**TASK INPUTS**:
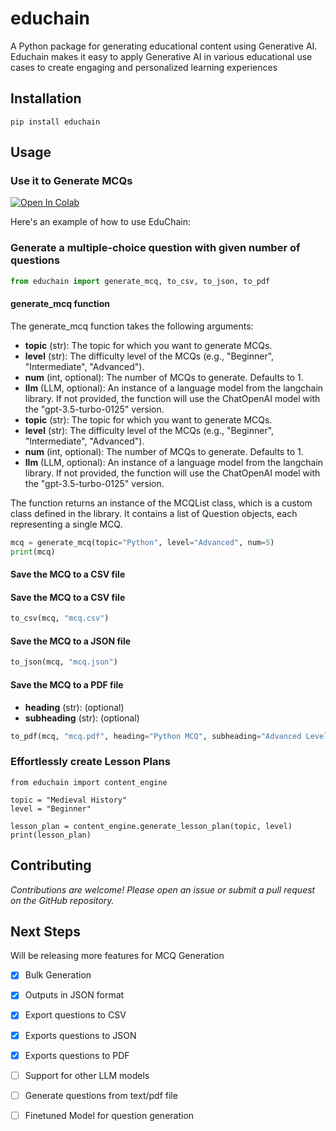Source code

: # educhain

A Python package for generating educational content using Generative AI. Educhain makes it easy to apply Generative AI in various educational use cases to create engaging and personalized learning experiences 

## Installation

```shell
pip install educhain
```

## Usage


### Use it to Generate MCQs

[![Open In Colab](https://colab.research.google.com/assets/colab-badge.svg)](https://colab.research.google.com/drive/1bseC2F00l42JPVN2-35fwMupeTnyYGME?usp=sharing)

Here's an example of how to use EduChain:

### Generate a multiple-choice question with given number of questions


```python
from educhain import generate_mcq, to_csv, to_json, to_pdf
```
#### **generate_mcq** function

The generate_mcq function takes the following arguments:
- **topic** (str): The topic for which you want to generate MCQs.
- **level** (str): The difficulty level of the MCQs (e.g., "Beginner", "Intermediate", "Advanced").
- **num** (int, optional): The number of MCQs to generate. Defaults to 1.
- **llm** (LLM, optional): An instance of a language model from the langchain library. If not provided, the function will use the ChatOpenAI model with the "gpt-3.5-turbo-0125" version.
- **topic** (str): The topic for which you want to generate MCQs.
- **level** (str): The difficulty level of the MCQs (e.g., "Beginner", "Intermediate", "Advanced").
- **num** (int, optional): The number of MCQs to generate. Defaults to 1.
- **llm** (LLM, optional): An instance of a language model from the langchain library. If not provided, the function will use the ChatOpenAI model with the "gpt-3.5-turbo-0125" version.

The function returns an instance of the MCQList class, which is a custom class defined in the library. It contains a list of Question objects, each representing a single MCQ.

```python
mcq = generate_mcq(topic="Python", level="Advanced", num=5)
print(mcq)
```

#### Save the MCQ to a CSV file
#### Save the MCQ to a CSV file

```python
to_csv(mcq, "mcq.csv")
```


#### Save the MCQ to a JSON file
```python
to_json(mcq, "mcq.json")
```


#### Save the MCQ to a PDF file

- **heading** (str): (optional)
- **subheading** (str): (optional)

```python
to_pdf(mcq, "mcq.pdf", heading="Python MCQ", subheading="Advanced Level - (10 Questions)")
```

### Effortlessly create Lesson Plans

```shell
from educhain import content_engine

topic = "Medieval History"
level = "Beginner"

lesson_plan = content_engine.generate_lesson_plan(topic, level)
print(lesson_plan)
```

## Contributing

*Contributions are welcome! Please open an issue or submit a pull request on the GitHub repository.*

## Next Steps

Will be releasing more features for MCQ Generation
- [x] Bulk Generation
- [x] Outputs in JSON format
- [x] Export questions to CSV
- [x] Exports questions to JSON
- [x] Exports questions to PDF
- [ ] Support for other LLM models
- [ ] Generate questions from text/pdf file
- [ ] Finetuned Model for question generation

**WORK ITEM**: Exactly as written, copy the entries above without their pictures.

**TASK OUTPUT**:
Source code

: # educhain

A Python package for generating educational content using Generative AI. Educhain makes it easy to apply Generative AI in various educational use cases to create engaging and personalized learning experiences 

## Installation

```shell
pip install educhain
```

## Usage


### Use it to Generate MCQs

[![Open In Colab](https://colab.research.google.com/assets/colab-badge.svg)](https://colab.research.google.com/drive/1bseC2F00l42JPVN2-35fwMupeTnyYGME?usp=sharing)

Here's an example of how to use EduChain:

### Generate a multiple-choice question with given number of questions


```python
from educhain import generate_mcq, to_csv, to_json, to_pdf
```
#### **generate_mcq** function

The generate_mcq function takes the following arguments:
- **topic** (str): The topic for which you want to generate MCQs.
- **level** (str): The difficulty level of the MCQs (e.g., "Beginner", "Intermediate", "Advanced").
- **num** (int, optional): The number of MCQs to generate. Defaults to 1.
- **llm** (LLM, optional): An instance of a language model from the langchain library. If not provided, the function will use the ChatOpenAI model with the "gpt-3.5-turbo-0125" version.
- **topic** (str): The topic for which you want to generate MCQs.
- **level** (str): The difficulty level of the MCQs (e.g., "Beginner", "Intermediate", "Advanced").
- **num** (int, optional): The number of MCQs to generate. Defaults to 1.
- **llm** (LLM, optional): An instance of a language model from the langchain library. If not provided, the function will use the ChatOpenAI model with the "gpt-3.5-turbo-0125" version.

The function returns an instance of the MCQList class, which is a custom class defined in the library. It contains a list of Question objects, each representing a single MCQ.

```python
mcq = generate_mcq(topic="Python", level="Advanced", num=5)
print(mcq)
```

#### Save the MCQ to a CSV file
#### Save the MCQ to a CSV file

```python
to_csv(mcq, "mcq.csv")
```


#### Save the MCQ to a JSON file
```python
to_json(mcq, "mcq.json")
```


#### Save the MCQ to a PDF file

- **heading** (str): (optional)
- **subheading** (str): (optional)

```python
to_pdf(mcq, "mcq.pdf", heading="Python MCQ", subheading="Advanced Level - (10 Questions)")
```

### Effortlessly create Lesson Plans

```shell
from educhain import content_engine

topic = "Medieval History"
level = "Beginner"

lesson_plan = content_engine.generate_lesson_plan(topic, level)
print(lesson_plan)
```

## Contributing

*Contributions are welcome! Please open an issue or submit a pull request on the GitHub repository.*

## Next Steps

Will be releasing more features for MCQ Generation
- [x] Bulk Generation
- [x] Outputs in JSON format
- [x] Export questions to CSV
- [x] Exports questions to JSON
- [x] Exports questions to PDF
- [ ] Support for other LLM models
- [ ] Generate questions from text/pdf file
- [ ] Finetuned Model for question generation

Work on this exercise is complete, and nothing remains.